Two ways to audit your GitHub Organizations for Two-Factor Authentication usage

On a call with a client, one of the Tech Leads implored everyone to make sure they had Two-Factor Authentication (2FA) set on their GitHub accounts.

The request got me a bit philosophical: I theorize that GitHub, as a platform, has more people using “personal accounts” in a “professional context” than many other platforms. In other words, while almost everyone has a “work email”, I think it is may somewhat common for GitHub users to just have one account that they use for all repos - work and personal (community / hobby).

This creates a scenario where there may be less and/or more relaxed administrative oversight. Policy is helpful, but verification is necessary.

The new GitHub Business plan may help this for some enterprises, with its introduction of SAML/Single Sign On - but that isn’t for everyone, so…

There are two ways to audit the use of 2FA on GitHub: Through the UI, and through the API (as it should be!)

Verifying 2FA usage by GitHub Organization Members using the UI

This is pretty simple. Navigate to any Organization you’re an Owner of, then click the People tab. There will be a dropdown menu labelled 2FA - select Disabled to see who in the Organization isn’t using 2FA.

Verifying 2FA usage by GitHub Organization Members using the API

Also, pretty simple, but it does require you to have a personal API token. After you’ve generated a token, you run:

curl -H "Authorization: token [yours]" "https://api.github.com/orgs/[orgname]/members?filter=2fa_disabled"

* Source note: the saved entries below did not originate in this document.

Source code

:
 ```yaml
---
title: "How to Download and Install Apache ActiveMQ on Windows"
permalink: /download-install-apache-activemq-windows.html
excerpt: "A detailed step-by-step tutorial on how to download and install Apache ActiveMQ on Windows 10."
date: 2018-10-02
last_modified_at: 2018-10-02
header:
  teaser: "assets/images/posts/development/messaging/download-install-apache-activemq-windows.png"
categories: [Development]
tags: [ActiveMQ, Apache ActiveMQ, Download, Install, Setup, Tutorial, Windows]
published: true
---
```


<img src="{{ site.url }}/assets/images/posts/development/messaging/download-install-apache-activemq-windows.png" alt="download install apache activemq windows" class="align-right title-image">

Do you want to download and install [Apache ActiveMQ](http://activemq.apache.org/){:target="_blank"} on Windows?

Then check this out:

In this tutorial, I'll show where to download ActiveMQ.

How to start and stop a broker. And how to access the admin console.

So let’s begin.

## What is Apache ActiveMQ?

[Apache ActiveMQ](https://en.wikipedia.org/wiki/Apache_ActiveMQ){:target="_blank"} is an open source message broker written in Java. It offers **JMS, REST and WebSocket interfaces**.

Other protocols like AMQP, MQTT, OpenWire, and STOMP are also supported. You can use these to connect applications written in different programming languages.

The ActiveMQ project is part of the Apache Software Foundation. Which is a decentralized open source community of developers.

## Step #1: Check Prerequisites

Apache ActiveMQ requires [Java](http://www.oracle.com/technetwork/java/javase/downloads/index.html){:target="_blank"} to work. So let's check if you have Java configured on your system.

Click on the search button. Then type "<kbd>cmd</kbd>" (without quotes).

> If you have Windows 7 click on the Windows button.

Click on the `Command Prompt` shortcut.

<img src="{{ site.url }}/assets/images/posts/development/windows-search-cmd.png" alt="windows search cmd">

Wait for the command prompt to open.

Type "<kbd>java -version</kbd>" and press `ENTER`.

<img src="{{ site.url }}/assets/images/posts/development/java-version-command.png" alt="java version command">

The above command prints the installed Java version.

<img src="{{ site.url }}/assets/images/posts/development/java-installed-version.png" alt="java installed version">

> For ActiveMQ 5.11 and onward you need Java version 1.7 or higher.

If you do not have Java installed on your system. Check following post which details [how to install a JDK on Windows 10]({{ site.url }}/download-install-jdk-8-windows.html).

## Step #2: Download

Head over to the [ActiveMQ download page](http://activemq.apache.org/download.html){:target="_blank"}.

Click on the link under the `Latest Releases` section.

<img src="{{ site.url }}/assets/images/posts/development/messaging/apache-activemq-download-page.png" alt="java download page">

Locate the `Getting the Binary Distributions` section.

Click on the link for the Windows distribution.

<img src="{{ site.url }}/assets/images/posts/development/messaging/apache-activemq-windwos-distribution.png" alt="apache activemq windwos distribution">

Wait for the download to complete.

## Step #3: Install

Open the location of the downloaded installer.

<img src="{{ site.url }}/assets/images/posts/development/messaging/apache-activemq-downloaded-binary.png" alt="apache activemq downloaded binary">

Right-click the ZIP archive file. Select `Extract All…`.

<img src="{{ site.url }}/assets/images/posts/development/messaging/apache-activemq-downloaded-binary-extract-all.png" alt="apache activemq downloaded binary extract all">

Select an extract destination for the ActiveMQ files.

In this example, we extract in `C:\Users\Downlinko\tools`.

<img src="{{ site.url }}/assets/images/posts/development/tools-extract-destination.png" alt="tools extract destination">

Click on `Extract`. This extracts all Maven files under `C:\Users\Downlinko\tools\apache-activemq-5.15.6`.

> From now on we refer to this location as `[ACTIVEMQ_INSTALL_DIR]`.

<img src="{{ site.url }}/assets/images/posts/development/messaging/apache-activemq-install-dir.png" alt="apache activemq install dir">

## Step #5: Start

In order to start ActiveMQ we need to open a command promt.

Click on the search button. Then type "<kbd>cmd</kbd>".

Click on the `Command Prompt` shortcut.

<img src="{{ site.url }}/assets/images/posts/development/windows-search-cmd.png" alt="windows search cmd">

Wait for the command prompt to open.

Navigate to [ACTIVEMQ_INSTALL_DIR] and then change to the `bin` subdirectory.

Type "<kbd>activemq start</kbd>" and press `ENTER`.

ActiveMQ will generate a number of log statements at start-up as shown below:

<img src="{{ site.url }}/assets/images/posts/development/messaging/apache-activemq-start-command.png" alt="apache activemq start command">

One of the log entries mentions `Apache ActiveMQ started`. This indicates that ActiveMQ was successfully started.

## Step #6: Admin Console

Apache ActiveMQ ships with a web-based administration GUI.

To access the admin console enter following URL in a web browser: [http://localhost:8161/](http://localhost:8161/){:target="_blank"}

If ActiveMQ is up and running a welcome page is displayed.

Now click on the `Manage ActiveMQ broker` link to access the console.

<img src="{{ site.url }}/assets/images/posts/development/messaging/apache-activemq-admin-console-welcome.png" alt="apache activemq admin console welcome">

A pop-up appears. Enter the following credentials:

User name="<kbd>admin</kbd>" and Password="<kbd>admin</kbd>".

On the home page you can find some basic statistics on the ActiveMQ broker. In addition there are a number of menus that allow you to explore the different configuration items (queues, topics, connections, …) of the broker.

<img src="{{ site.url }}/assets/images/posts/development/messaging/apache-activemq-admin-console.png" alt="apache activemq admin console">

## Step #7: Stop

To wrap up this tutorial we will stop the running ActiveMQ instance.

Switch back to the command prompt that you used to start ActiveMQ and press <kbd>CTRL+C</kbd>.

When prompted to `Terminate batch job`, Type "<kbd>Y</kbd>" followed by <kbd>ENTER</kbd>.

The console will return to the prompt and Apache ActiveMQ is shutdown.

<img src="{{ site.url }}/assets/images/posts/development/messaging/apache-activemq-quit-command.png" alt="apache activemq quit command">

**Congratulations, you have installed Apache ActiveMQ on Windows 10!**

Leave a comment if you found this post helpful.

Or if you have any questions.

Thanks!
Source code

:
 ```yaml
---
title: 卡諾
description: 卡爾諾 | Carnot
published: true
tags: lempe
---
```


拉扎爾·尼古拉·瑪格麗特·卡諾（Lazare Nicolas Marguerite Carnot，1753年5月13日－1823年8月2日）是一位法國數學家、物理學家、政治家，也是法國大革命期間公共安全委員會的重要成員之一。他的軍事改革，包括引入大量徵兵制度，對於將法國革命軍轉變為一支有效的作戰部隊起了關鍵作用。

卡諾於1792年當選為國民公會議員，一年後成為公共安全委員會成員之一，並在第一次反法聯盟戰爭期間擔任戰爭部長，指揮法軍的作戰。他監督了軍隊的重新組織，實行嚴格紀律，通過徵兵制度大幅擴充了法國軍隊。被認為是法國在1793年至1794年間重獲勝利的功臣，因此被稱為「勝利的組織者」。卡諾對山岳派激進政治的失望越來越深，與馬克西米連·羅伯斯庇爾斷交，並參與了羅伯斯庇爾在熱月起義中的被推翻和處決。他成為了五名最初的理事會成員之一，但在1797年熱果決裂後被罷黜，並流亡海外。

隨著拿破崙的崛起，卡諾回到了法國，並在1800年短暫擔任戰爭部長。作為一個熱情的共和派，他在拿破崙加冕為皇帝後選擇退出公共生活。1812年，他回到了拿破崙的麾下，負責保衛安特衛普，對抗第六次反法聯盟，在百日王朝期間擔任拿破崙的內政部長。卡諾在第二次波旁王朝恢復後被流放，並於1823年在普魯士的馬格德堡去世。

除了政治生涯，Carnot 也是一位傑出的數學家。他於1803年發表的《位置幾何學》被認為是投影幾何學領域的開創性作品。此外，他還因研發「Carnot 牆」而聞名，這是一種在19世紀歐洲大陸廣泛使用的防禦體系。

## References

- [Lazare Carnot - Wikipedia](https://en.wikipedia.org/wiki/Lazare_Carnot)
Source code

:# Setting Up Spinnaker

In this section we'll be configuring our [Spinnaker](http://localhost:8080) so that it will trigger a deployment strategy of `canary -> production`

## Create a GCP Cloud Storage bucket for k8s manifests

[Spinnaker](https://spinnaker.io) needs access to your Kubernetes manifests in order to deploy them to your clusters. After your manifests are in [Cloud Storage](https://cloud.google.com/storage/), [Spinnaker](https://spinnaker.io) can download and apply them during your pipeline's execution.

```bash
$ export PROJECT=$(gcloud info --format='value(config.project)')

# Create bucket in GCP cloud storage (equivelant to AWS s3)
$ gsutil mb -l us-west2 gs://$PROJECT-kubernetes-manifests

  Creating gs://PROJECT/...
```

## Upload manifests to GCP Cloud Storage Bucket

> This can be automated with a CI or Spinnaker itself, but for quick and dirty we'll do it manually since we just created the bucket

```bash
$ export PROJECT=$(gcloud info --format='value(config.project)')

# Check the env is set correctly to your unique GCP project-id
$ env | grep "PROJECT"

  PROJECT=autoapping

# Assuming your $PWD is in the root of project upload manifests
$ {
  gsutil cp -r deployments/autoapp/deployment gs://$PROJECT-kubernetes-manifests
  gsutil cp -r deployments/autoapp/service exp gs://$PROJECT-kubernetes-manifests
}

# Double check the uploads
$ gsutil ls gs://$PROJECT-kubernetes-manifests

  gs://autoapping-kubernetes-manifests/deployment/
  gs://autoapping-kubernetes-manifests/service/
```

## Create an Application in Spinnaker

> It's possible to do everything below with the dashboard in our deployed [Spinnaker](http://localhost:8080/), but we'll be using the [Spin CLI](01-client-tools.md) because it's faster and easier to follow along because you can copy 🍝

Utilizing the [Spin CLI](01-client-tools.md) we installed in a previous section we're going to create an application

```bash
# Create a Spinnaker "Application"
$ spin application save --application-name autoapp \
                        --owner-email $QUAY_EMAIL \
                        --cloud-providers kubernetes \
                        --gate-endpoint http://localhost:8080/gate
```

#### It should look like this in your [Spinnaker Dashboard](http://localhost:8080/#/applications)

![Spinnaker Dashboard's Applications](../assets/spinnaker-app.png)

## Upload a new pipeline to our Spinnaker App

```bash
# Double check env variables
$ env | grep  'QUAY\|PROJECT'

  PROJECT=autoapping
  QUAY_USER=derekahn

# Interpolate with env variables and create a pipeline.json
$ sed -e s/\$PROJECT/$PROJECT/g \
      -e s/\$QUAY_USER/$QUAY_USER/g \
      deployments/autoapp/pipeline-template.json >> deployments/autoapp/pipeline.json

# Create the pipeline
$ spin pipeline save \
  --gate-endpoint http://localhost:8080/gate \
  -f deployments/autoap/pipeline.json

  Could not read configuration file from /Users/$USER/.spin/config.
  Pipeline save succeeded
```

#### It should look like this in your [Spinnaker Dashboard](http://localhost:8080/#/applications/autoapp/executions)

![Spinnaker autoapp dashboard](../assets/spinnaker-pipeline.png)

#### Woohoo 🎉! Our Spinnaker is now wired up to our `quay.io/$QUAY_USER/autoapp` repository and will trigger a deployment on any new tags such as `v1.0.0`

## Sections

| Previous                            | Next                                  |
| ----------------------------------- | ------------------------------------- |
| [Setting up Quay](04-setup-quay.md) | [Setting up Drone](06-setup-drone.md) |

You’ll then get back a nice JSON response that shows who does not have 2FA enabled:

[
  {
    "login": "username",
    "id": 1234567,
    "avatar_url": "https://avatars1.githubusercontent.com/u/1234567?v=3",
    "gravatar_id": "",
    "url": "https://api.github.com/users/username",
    "html_url": "https://github.com/username",
    "followers_url": "https://api.github.com/users/username/followers",
    "following_url": "https://api.github.com/users/username/following{/other_user}",
    "gists_url": "https://api.github.com/users/username/gists{/gist_id}",
    "starred_url": "https://api.github.com/users/username/starred{/owner}{/repo}",
    "subscriptions_url": "https://api.github.com/users/username/subscriptions",
    "organizations_url": "https://api.github.com/users/username/orgs",
    "repos_url": "https://api.github.com/users/username/repos",
    "events_url": "https://api.github.com/users/username/events{/privacy}",
    "received_events_url": "https://api.github.com/users/username/received_events",
    "type": "User",
    "site_admin": false
  }
]

The advantage of this method is that you can script the audits to run at a regular interval. (Maybe even pipe the output to Slack…) For organizations that use contractors, have “turnover” in their GitHub Orgs, or are enterprises that allow users to use “personal” GitHub accounts on their Organizations, this could be a useful approach to keeping up good 2FA hygene.

Not getting compliance? Kick ‘em out!

GitHub also had a feature, that enables an Organziation owner to remove everyone from an Organization who isn’t using 2FA. While that might be a bit extreme, if it’s something that’s important to you and after several prompts people aren’t complying, it might be a useful option.